Europe’s approach is proactive regulation. The Digital Markets Act and Digital Services Act impose rules upfront. Violations trigger automatic fines. It’s faster, more administrative, and frankly, more effective at producing actual enforcement actions .
Last year alone, Europe fined Google €2.95 billion, Apple €500 million, Meta €200 million, and X €120 million . That’s not chump change, and it’s not nothing.
But instead of coordinating their efforts against common targets—the tech giants both sides claim to want to regulate—the U.S. and Europe are increasingly treating each other as the enemy.
What This Means for Regular People
If you’re sitting at home reading this, you might be wondering: do I care if French bureaucrats use Zoom or Visio?
Probably not directly. But here’s why you should pay attention.
First, this is a test case. If France succeeds in building and scaling its own video platform, other countries will follow. The European market is huge. If American tech companies start losing government contracts across the continent, it affects their bottom line, which affects their stock prices, which affects your 401(k).
Second, the “sovereignty” trend isn’t stopping at government software. It’s spreading to cloud computing, AI development, and eventually consumer products . The more Europe builds its own tech stack, the more fragmented the global internet becomes.
Third, and most personally, this whole mess raises a question worth asking yourself: who has a “kill switch” for your digital life? If your email provider, your cloud storage, your messaging apps are all American companies, what happens if political winds shift?
It’s not a comfortable question.
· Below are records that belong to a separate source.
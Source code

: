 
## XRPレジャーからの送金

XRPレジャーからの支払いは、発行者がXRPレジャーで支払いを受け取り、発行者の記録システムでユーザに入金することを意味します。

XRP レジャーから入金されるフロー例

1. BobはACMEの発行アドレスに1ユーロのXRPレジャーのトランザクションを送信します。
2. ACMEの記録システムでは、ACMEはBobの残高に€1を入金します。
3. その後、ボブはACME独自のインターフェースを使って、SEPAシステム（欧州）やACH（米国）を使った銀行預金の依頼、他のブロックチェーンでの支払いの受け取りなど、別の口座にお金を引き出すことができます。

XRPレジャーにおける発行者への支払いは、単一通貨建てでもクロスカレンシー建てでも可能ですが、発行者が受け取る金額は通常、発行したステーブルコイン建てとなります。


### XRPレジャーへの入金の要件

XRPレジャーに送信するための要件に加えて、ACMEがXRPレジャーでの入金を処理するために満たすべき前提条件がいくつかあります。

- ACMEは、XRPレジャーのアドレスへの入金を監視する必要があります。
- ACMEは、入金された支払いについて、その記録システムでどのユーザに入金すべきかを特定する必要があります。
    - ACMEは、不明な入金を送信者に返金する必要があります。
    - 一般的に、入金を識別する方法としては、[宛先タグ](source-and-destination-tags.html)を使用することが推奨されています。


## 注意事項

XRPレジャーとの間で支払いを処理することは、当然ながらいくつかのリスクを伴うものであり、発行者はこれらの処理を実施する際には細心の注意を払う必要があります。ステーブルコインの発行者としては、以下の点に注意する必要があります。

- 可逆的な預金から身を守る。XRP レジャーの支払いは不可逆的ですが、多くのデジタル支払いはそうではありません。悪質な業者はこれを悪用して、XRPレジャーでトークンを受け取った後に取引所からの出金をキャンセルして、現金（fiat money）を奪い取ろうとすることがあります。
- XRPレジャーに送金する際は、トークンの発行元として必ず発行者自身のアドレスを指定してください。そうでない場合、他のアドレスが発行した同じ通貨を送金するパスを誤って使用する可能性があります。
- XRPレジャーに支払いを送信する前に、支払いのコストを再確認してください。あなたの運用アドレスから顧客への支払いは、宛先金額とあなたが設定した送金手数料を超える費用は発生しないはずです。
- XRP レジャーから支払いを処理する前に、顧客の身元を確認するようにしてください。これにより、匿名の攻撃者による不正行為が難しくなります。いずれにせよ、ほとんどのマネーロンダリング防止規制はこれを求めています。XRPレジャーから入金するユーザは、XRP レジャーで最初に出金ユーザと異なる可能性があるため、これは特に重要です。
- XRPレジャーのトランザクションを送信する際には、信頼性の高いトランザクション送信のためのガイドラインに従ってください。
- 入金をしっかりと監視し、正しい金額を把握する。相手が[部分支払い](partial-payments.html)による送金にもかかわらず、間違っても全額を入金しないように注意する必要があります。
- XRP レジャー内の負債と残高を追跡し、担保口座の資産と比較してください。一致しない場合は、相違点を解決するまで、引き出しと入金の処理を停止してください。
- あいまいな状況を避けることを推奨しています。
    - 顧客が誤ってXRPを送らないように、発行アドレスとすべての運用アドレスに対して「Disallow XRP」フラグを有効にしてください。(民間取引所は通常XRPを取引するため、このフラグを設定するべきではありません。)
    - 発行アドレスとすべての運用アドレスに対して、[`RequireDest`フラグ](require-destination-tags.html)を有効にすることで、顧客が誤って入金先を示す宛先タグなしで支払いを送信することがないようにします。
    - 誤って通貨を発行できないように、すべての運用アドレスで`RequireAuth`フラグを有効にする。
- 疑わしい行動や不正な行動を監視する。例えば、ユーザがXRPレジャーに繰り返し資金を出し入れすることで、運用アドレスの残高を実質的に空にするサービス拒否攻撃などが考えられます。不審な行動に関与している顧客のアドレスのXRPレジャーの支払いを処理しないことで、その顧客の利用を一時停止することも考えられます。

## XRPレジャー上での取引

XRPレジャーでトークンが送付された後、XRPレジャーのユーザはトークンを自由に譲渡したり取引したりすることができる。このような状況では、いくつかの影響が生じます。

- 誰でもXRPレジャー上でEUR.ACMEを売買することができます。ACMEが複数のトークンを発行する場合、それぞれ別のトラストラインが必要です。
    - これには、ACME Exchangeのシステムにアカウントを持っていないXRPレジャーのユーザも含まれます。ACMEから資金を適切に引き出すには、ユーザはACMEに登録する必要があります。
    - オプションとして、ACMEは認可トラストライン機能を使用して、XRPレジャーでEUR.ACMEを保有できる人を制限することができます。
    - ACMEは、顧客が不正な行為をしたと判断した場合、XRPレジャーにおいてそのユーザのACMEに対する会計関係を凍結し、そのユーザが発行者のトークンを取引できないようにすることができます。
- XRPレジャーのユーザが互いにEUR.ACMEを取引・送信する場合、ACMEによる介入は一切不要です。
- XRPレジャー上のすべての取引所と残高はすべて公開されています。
But it’s the one France just asked itself—and answered with a decisive “non.”
The Bottom Line
France’s move to ditch Zoom and Teams isn’t really about video conferencing. It’s about trust, or the lack thereof. It’s about waking up one day and realizing that the tools you depend on can be yanked away by people 3,000 miles away who don’t share your interests.
Microsoft President Brad Smith, trying to keep the peace, put it well: “Europe is the American tech sector’s biggest market after the United States itself. It all depends on trust. Trust requires dialogue” .
The problem is, after the ICC email cancellation, after the Greenland threats, after the tariff wars and the tax fights and the X raids, that trust is looking pretty thin.
Italo Vignoli, a spokesman for The Document Foundation behind LibreOffice, captured the shift perfectly. He said that years ago, the appeal of open-source software was saving money. “Today it is: we will be free and by the way, we will also save some money” .
Freedom first. Savings second. That’s the new math of European tech policy.
And for American companies watching their biggest foreign market slowly build walls around itself? That’s a problem no amount of software updates can fix.